■ Aim of the exercise
In the material below, write out each line word for word and omit the pictures.

■ Given records
^^^^^^^^^^^^^^^^
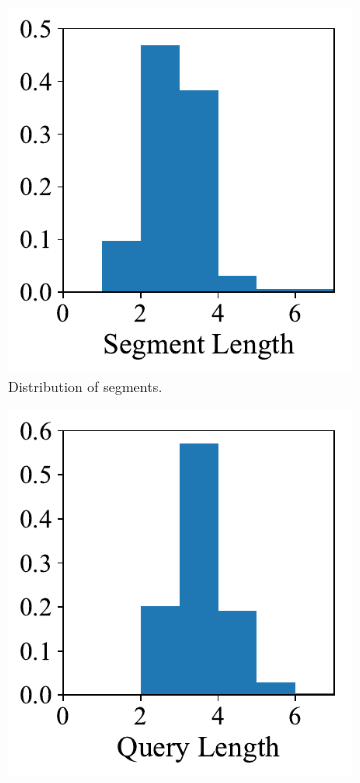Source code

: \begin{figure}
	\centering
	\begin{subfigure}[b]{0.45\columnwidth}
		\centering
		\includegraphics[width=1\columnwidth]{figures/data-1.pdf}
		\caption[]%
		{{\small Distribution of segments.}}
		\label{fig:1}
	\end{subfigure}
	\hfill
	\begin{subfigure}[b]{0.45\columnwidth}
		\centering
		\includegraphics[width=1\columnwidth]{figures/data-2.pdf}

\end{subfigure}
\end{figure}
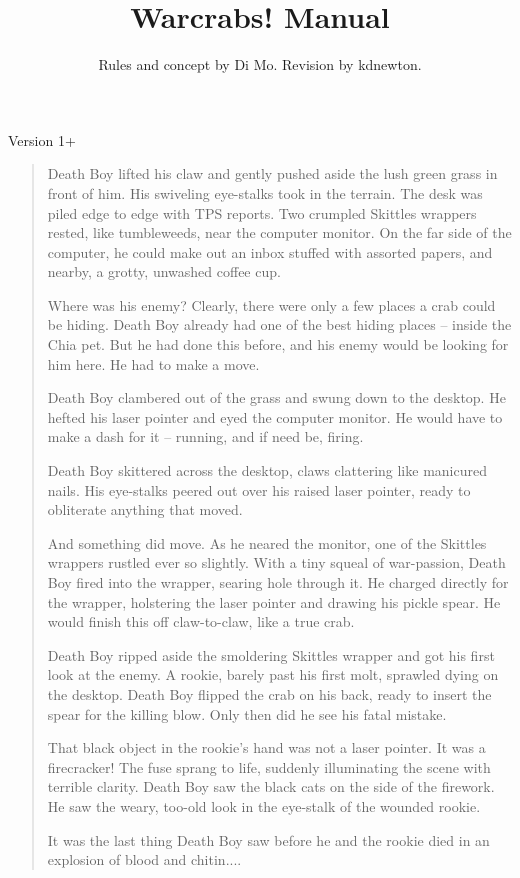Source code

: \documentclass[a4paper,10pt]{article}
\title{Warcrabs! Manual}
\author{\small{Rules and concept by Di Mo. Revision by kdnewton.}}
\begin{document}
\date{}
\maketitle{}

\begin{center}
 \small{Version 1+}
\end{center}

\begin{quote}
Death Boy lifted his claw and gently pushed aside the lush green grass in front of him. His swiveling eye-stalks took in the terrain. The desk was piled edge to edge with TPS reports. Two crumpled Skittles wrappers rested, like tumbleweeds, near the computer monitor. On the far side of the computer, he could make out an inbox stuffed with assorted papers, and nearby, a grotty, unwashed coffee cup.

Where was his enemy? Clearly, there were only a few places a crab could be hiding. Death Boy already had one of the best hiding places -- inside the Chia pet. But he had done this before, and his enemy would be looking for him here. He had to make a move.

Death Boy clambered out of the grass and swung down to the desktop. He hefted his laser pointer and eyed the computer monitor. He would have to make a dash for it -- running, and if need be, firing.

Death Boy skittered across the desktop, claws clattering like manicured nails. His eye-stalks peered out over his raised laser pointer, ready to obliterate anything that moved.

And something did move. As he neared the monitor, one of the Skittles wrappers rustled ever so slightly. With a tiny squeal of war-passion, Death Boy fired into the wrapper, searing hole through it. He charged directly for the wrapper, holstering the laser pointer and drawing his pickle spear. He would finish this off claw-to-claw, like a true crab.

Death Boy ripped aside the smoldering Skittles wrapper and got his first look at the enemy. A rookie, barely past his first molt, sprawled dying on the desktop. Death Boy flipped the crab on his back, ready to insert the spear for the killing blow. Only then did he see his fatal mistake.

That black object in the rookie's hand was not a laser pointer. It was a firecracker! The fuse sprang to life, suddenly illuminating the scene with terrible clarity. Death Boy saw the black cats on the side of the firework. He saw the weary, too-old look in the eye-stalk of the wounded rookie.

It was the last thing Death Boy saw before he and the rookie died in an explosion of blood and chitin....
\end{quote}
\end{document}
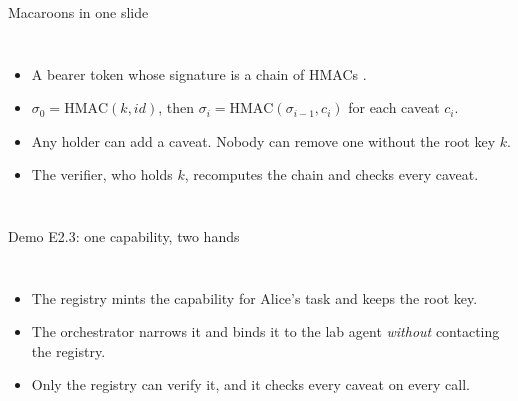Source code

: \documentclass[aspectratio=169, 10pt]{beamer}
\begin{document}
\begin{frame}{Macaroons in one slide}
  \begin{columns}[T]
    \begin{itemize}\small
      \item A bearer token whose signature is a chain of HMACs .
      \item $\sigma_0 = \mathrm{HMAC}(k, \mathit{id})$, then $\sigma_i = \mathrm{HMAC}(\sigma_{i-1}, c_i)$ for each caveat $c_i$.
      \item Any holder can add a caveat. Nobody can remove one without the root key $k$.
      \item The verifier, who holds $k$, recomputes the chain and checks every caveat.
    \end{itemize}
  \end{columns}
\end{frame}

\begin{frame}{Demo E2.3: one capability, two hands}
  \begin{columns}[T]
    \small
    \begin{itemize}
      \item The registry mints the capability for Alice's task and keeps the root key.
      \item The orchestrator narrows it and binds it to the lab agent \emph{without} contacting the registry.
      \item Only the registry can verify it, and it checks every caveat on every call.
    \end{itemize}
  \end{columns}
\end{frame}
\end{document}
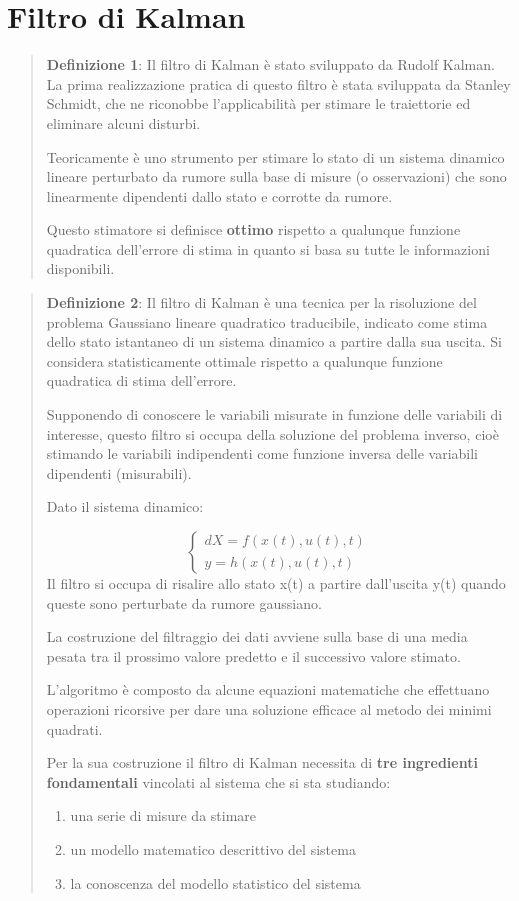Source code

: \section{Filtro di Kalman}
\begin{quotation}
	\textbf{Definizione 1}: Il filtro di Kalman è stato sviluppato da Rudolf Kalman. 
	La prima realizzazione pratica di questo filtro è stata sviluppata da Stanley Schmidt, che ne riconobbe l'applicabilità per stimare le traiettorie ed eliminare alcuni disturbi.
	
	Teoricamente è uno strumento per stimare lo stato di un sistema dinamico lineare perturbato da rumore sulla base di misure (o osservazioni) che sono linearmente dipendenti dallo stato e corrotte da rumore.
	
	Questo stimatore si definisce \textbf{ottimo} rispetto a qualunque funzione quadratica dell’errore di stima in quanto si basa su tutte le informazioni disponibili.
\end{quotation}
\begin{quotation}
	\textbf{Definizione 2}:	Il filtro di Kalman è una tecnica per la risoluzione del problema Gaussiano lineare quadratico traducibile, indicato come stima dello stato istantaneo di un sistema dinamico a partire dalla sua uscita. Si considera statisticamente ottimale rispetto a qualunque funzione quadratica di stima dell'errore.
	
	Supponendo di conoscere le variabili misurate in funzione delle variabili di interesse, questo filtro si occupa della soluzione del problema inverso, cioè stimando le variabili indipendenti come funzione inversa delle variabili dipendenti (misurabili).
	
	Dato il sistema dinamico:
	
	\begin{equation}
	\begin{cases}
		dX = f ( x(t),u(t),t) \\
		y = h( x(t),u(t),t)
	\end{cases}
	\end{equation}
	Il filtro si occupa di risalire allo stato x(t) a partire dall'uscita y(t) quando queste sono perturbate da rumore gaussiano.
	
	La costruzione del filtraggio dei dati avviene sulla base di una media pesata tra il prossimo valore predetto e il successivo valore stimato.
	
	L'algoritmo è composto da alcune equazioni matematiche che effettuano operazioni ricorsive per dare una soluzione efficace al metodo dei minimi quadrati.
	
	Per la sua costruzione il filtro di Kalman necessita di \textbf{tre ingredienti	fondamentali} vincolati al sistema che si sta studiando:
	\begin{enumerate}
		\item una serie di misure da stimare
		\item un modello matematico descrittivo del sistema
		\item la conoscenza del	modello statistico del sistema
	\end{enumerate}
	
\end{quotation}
^^^^^^^^^^^^^^^^
■ Response area
Source code

: \begin{figure}
	\centering
	\begin{subfigure}[b]{0.45\columnwidth}
		\centering
		\includegraphics[width=1\columnwidth]{figures/data-1.pdf}
		\caption[]%
		{{\small Distribution of segments.}}
		\label{fig:1}
	\end{subfigure}
	\hfill
	\begin{subfigure}[b]{0.45\columnwidth}
		\centering
		\includegraphics[width=1\columnwidth]{figures/data-2.pdf}

\end{subfigure}
\end{figure}
Source code

: \documentclass[a4paper,10pt]{article}
\title{Warcrabs! Manual}
\author{\small{Rules and concept by Di Mo. Revision by kdnewton.}}
\begin{document}
\date{}
\maketitle{}

\begin{center}
 \small{Version 1+}
\end{center}

\begin{quote}
Death Boy lifted his claw and gently pushed aside the lush green grass in front of him. His swiveling eye-stalks took in the terrain. The desk was piled edge to edge with TPS reports. Two crumpled Skittles wrappers rested, like tumbleweeds, near the computer monitor. On the far side of the computer, he could make out an inbox stuffed with assorted papers, and nearby, a grotty, unwashed coffee cup.

Where was his enemy? Clearly, there were only a few places a crab could be hiding. Death Boy already had one of the best hiding places -- inside the Chia pet. But he had done this before, and his enemy would be looking for him here. He had to make a move.

Death Boy clambered out of the grass and swung down to the desktop. He hefted his laser pointer and eyed the computer monitor. He would have to make a dash for it -- running, and if need be, firing.

Death Boy skittered across the desktop, claws clattering like manicured nails. His eye-stalks peered out over his raised laser pointer, ready to obliterate anything that moved.

And something did move. As he neared the monitor, one of the Skittles wrappers rustled ever so slightly. With a tiny squeal of war-passion, Death Boy fired into the wrapper, searing hole through it. He charged directly for the wrapper, holstering the laser pointer and drawing his pickle spear. He would finish this off claw-to-claw, like a true crab.

Death Boy ripped aside the smoldering Skittles wrapper and got his first look at the enemy. A rookie, barely past his first molt, sprawled dying on the desktop. Death Boy flipped the crab on his back, ready to insert the spear for the killing blow. Only then did he see his fatal mistake.

That black object in the rookie's hand was not a laser pointer. It was a firecracker! The fuse sprang to life, suddenly illuminating the scene with terrible clarity. Death Boy saw the black cats on the side of the firework. He saw the weary, too-old look in the eye-stalk of the wounded rookie.

It was the last thing Death Boy saw before he and the rookie died in an explosion of blood and chitin....
\end{quote}
\end{document}
Source code

: \documentclass[aspectratio=169, 10pt]{beamer}
\begin{document}
\begin{frame}{Macaroons in one slide}
  \begin{columns}[T]
    \begin{itemize}\small
      \item A bearer token whose signature is a chain of HMACs .
      \item $\sigma_0 = \mathrm{HMAC}(k, \mathit{id})$, then $\sigma_i = \mathrm{HMAC}(\sigma_{i-1}, c_i)$ for each caveat $c_i$.
      \item Any holder can add a caveat. Nobody can remove one without the root key $k$.
      \item The verifier, who holds $k$, recomputes the chain and checks every caveat.
    \end{itemize}
  \end{columns}
\end{frame}

\begin{frame}{Demo E2.3: one capability, two hands}
  \begin{columns}[T]
    \small
    \begin{itemize}
      \item The registry mints the capability for Alice's task and keeps the root key.
      \item The orchestrator narrows it and binds it to the lab agent \emph{without} contacting the registry.
      \item Only the registry can verify it, and it checks every caveat on every call.
    \end{itemize}
  \end{columns}
\end{frame}
\end{document}
Source code

: \section{Filtro di Kalman}
\begin{quotation}
	\textbf{Definizione 1}: Il filtro di Kalman è stato sviluppato da Rudolf Kalman. 
	La prima realizzazione pratica di questo filtro è stata sviluppata da Stanley Schmidt, che ne riconobbe l'applicabilità per stimare le traiettorie ed eliminare alcuni disturbi.
	
	Teoricamente è uno strumento per stimare lo stato di un sistema dinamico lineare perturbato da rumore sulla base di misure (o osservazioni) che sono linearmente dipendenti dallo stato e corrotte da rumore.
	
	Questo stimatore si definisce \textbf{ottimo} rispetto a qualunque funzione quadratica dell’errore di stima in quanto si basa su tutte le informazioni disponibili.
\end{quotation}
\begin{quotation}
	\textbf{Definizione 2}:	Il filtro di Kalman è una tecnica per la risoluzione del problema Gaussiano lineare quadratico traducibile, indicato come stima dello stato istantaneo di un sistema dinamico a partire dalla sua uscita. Si considera statisticamente ottimale rispetto a qualunque funzione quadratica di stima dell'errore.
	
	Supponendo di conoscere le variabili misurate in funzione delle variabili di interesse, questo filtro si occupa della soluzione del problema inverso, cioè stimando le variabili indipendenti come funzione inversa delle variabili dipendenti (misurabili).
	
	Dato il sistema dinamico:
	
	\begin{equation}
	\begin{cases}
		dX = f ( x(t),u(t),t) \\
		y = h( x(t),u(t),t)
	\end{cases}
	\end{equation}
	Il filtro si occupa di risalire allo stato x(t) a partire dall'uscita y(t) quando queste sono perturbate da rumore gaussiano.
	
	La costruzione del filtraggio dei dati avviene sulla base di una media pesata tra il prossimo valore predetto e il successivo valore stimato.
	
	L'algoritmo è composto da alcune equazioni matematiche che effettuano operazioni ricorsive per dare una soluzione efficace al metodo dei minimi quadrati.
	
	Per la sua costruzione il filtro di Kalman necessita di \textbf{tre ingredienti	fondamentali} vincolati al sistema che si sta studiando:
	\begin{enumerate}
		\item una serie di misure da stimare
		\item un modello matematico descrittivo del sistema
		\item la conoscenza del	modello statistico del sistema
	\end{enumerate}
	
\end{quotation}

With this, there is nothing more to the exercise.